Recorded data:

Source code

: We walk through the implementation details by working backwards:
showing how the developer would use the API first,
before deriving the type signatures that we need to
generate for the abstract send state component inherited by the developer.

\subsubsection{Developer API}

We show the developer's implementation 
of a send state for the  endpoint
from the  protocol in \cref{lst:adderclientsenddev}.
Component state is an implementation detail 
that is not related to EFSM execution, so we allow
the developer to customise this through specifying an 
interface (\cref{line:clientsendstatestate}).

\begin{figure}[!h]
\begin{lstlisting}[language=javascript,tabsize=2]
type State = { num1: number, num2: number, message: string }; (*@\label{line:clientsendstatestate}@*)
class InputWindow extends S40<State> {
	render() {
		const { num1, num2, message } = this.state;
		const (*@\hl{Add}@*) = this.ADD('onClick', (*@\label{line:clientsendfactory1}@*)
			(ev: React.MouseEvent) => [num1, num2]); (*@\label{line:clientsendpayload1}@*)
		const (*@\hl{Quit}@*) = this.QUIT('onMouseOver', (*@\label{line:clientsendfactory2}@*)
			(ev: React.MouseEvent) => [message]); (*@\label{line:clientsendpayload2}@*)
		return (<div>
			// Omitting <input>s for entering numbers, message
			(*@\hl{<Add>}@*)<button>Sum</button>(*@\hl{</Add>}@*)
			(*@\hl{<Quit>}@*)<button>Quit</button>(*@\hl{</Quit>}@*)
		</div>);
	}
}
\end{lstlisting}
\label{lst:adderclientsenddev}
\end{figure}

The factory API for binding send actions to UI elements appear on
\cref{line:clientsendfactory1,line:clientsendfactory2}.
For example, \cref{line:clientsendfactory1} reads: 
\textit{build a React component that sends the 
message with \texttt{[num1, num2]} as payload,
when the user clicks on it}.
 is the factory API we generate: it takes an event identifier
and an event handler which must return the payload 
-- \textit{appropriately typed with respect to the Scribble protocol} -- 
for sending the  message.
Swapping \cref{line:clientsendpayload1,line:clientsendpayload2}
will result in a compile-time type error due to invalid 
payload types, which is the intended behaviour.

Exercise aim:
State how many lines in the listing above contain the word "that", giving only the number.

Response area:
3